=== What you will do ===
Write out all the data verbatim. Skip images.

── Records supplied

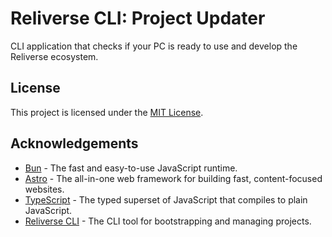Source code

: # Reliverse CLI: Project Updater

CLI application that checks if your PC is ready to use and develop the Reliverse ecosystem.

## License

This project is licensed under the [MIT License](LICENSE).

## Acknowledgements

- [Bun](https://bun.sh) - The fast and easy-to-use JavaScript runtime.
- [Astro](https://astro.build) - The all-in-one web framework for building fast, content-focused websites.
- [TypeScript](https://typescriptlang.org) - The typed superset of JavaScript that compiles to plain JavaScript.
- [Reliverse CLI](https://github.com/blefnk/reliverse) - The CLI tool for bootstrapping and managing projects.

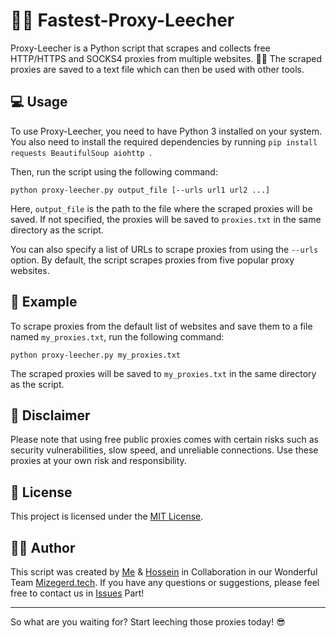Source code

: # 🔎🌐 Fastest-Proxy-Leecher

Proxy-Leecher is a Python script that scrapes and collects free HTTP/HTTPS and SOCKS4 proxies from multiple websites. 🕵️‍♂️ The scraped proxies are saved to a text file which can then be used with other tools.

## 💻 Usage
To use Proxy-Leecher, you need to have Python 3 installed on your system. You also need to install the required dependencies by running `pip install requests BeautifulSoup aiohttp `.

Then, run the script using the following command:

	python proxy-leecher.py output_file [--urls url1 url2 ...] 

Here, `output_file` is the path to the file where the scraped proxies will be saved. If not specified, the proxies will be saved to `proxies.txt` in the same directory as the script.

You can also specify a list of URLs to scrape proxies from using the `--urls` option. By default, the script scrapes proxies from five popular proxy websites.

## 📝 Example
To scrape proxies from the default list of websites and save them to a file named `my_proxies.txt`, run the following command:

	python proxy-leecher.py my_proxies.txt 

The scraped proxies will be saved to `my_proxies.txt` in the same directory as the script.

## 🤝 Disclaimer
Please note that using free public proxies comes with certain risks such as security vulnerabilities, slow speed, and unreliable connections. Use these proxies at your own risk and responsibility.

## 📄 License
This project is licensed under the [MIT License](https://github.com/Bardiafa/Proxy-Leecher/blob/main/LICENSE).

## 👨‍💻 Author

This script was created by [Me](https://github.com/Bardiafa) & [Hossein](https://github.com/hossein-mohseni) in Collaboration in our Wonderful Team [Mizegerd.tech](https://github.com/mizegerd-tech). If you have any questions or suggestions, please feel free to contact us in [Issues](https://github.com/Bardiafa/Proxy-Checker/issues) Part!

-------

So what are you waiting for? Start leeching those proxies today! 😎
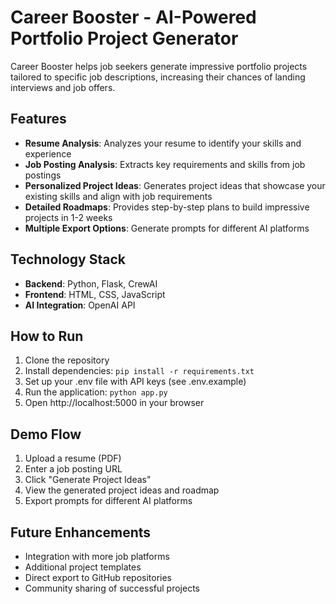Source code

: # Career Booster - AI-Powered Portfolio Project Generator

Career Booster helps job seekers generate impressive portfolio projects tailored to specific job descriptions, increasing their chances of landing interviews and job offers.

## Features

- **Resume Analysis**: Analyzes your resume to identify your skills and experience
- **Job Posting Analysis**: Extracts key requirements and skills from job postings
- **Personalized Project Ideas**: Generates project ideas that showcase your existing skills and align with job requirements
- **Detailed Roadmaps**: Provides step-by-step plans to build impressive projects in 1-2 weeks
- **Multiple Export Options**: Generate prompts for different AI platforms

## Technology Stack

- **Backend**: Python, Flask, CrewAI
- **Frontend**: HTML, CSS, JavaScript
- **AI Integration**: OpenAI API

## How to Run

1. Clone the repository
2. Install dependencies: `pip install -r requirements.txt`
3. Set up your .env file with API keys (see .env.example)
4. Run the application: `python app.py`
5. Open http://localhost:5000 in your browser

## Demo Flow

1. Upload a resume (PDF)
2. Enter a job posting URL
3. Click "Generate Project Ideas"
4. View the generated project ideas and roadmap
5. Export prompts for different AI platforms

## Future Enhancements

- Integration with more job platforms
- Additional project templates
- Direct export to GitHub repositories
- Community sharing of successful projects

────

=== Result ===
Source code

: # Reliverse CLI: Project Updater

CLI application that checks if your PC is ready to use and develop the Reliverse ecosystem.

## License

This project is licensed under the [MIT License](LICENSE).

## Acknowledgements

- [Bun](https://bun.sh) - The fast and easy-to-use JavaScript runtime.
- [Astro](https://astro.build) - The all-in-one web framework for building fast, content-focused websites.
- [TypeScript](https://typescriptlang.org) - The typed superset of JavaScript that compiles to plain JavaScript.
- [Reliverse CLI](https://github.com/blefnk/reliverse) - The CLI tool for bootstrapping and managing projects.

Source code

: # 🔎🌐 Fastest-Proxy-Leecher

Proxy-Leecher is a Python script that scrapes and collects free HTTP/HTTPS and SOCKS4 proxies from multiple websites. 🕵️‍♂️ The scraped proxies are saved to a text file which can then be used with other tools.

## 💻 Usage
To use Proxy-Leecher, you need to have Python 3 installed on your system. You also need to install the required dependencies by running `pip install requests BeautifulSoup aiohttp `.

Then, run the script using the following command:

	python proxy-leecher.py output_file [--urls url1 url2 ...] 

Here, `output_file` is the path to the file where the scraped proxies will be saved. If not specified, the proxies will be saved to `proxies.txt` in the same directory as the script.

You can also specify a list of URLs to scrape proxies from using the `--urls` option. By default, the script scrapes proxies from five popular proxy websites.

## 📝 Example
To scrape proxies from the default list of websites and save them to a file named `my_proxies.txt`, run the following command:

	python proxy-leecher.py my_proxies.txt 

The scraped proxies will be saved to `my_proxies.txt` in the same directory as the script.

## 🤝 Disclaimer
Please note that using free public proxies comes with certain risks such as security vulnerabilities, slow speed, and unreliable connections. Use these proxies at your own risk and responsibility.

## 📄 License
This project is licensed under the [MIT License](https://github.com/Bardiafa/Proxy-Leecher/blob/main/LICENSE).

## 👨‍💻 Author

This script was created by [Me](https://github.com/Bardiafa) & [Hossein](https://github.com/hossein-mohseni) in Collaboration in our Wonderful Team [Mizegerd.tech](https://github.com/mizegerd-tech). If you have any questions or suggestions, please feel free to contact us in [Issues](https://github.com/Bardiafa/Proxy-Checker/issues) Part!

-------

So what are you waiting for? Start leeching those proxies today! 😎
Source code

: # Career Booster - AI-Powered Portfolio Project Generator

Career Booster helps job seekers generate impressive portfolio projects tailored to specific job descriptions, increasing their chances of landing interviews and job offers.

## Features

- **Resume Analysis**: Analyzes your resume to identify your skills and experience
- **Job Posting Analysis**: Extracts key requirements and skills from job postings
- **Personalized Project Ideas**: Generates project ideas that showcase your existing skills and align with job requirements
- **Detailed Roadmaps**: Provides step-by-step plans to build impressive projects in 1-2 weeks
- **Multiple Export Options**: Generate prompts for different AI platforms

## Technology Stack

- **Backend**: Python, Flask, CrewAI
- **Frontend**: HTML, CSS, JavaScript
- **AI Integration**: OpenAI API

## How to Run

1. Clone the repository
2. Install dependencies: `pip install -r requirements.txt`
3. Set up your .env file with API keys (see .env.example)
4. Run the application: `python app.py`
5. Open http://localhost:5000 in your browser

## Demo Flow

1. Upload a resume (PDF)
2. Enter a job posting URL
3. Click "Generate Project Ideas"
4. View the generated project ideas and roadmap
5. Export prompts for different AI platforms

## Future Enhancements

- Integration with more job platforms
- Additional project templates
- Direct export to GitHub repositories
- Community sharing of successful projects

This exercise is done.